Loogle searches Lean and Mathlib definitions and theorems.

You can use Loogle from within the Lean4 VSCode language extension using the Loogle command from the command palette. You can also try the #loogle command from LeanSearchClient, the CLI version, the Loogle VS Code extension, the lean.nvim integration or the Zulip bot.

Usage

Loogle finds definitions and lemmas in various ways:

1. By constant:
   🔍 Real.sin
   finds all lemmas whose statement somehow mentions the sine function.

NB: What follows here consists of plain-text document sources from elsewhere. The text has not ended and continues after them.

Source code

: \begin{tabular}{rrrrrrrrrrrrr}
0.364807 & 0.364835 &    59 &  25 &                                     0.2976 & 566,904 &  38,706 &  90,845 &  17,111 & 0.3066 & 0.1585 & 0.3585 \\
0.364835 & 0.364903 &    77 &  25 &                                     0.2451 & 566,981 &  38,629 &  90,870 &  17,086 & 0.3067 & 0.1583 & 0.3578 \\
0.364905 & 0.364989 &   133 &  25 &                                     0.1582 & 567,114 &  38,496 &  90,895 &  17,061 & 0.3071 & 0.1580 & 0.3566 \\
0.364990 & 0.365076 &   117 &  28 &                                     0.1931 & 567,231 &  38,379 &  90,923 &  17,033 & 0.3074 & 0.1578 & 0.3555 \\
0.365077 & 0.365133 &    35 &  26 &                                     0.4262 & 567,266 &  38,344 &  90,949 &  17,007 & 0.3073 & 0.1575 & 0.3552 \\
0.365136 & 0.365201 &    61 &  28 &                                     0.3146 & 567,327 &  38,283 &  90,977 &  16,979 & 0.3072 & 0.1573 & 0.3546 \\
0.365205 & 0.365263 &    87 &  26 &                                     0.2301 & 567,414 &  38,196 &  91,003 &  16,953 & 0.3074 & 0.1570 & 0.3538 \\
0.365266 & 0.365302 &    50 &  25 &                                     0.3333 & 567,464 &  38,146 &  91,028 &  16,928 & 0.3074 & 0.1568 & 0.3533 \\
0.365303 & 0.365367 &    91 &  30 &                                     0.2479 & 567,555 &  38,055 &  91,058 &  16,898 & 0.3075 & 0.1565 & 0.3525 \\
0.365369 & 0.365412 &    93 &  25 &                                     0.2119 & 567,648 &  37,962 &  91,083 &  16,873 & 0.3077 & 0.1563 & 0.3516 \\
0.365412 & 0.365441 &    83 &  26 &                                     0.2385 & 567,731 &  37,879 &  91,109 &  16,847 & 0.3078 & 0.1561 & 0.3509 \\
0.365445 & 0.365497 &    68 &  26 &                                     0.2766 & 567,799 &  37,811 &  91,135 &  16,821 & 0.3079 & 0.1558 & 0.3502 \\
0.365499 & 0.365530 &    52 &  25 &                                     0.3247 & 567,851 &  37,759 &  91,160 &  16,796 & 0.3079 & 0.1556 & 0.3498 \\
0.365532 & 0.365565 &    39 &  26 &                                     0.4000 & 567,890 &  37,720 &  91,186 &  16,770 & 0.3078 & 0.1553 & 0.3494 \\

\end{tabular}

2. By lemma name substring:
   🔍 "differ"
   finds all lemmas that have "differ" somewhere in their lemma name.

3. By subexpression:
   🔍 _ * (_ ^ _)
   finds all lemmas whose statements somewhere include a product where the second argument is raised to some power.

   The pattern can also be non-linear, as in
   🔍 Real.sqrt ?a * Real.sqrt ?a

   If the pattern has parameters, they are matched in any order. Both of these will find List.map:
   🔍 (?a -> ?b) -> List ?a -> List ?b
   🔍 List ?a -> (?a -> ?b) -> List ?b

4. By main conclusion:
   🔍 |- tsum _ = _ * tsum _
   finds all lemmas where the conclusion (the subexpression to the right of all → and ∀) has the given shape.

   As before, if the pattern has parameters, they are matched against the hypotheses of the lemma in any order; for example,
   🔍 |- _ < _ → tsum _ < tsum _
   will find tsum_lt_tsum even though the hypothesis f i < g i is not the last.

5. You can filter for definitions vs theorems: Using ⊢ (_ : Type _) finds all definitions which provide data while ⊢ (_ : Prop) finds all theorems (and definitions of proofs).

If you pass more than one such search filter, separated by commas Loogle will return lemmas which match all of them. The search
🔍 Real.sin, "two", tsum, _ * _, _ ^ _, |- _ < _ → _
would find all lemmas which mention the constants Real.sin and tsum, have "two" as a substring of the lemma name, include a product and a power somewhere in the type, and have a hypothesis of the form _ < _ (if there were any such lemmas). Metavariables (?a) are assigned independently in each filter.

The #lucky button will directly send you to the documentation of the first hit.

Source code

You can find the source code for this service at https://github.com/nomeata/loogle. The https://loogle.lean-lang.org/ service is provided by the Lean FRO. Please review the Lean FRO Terms of Use and Privacy Policy.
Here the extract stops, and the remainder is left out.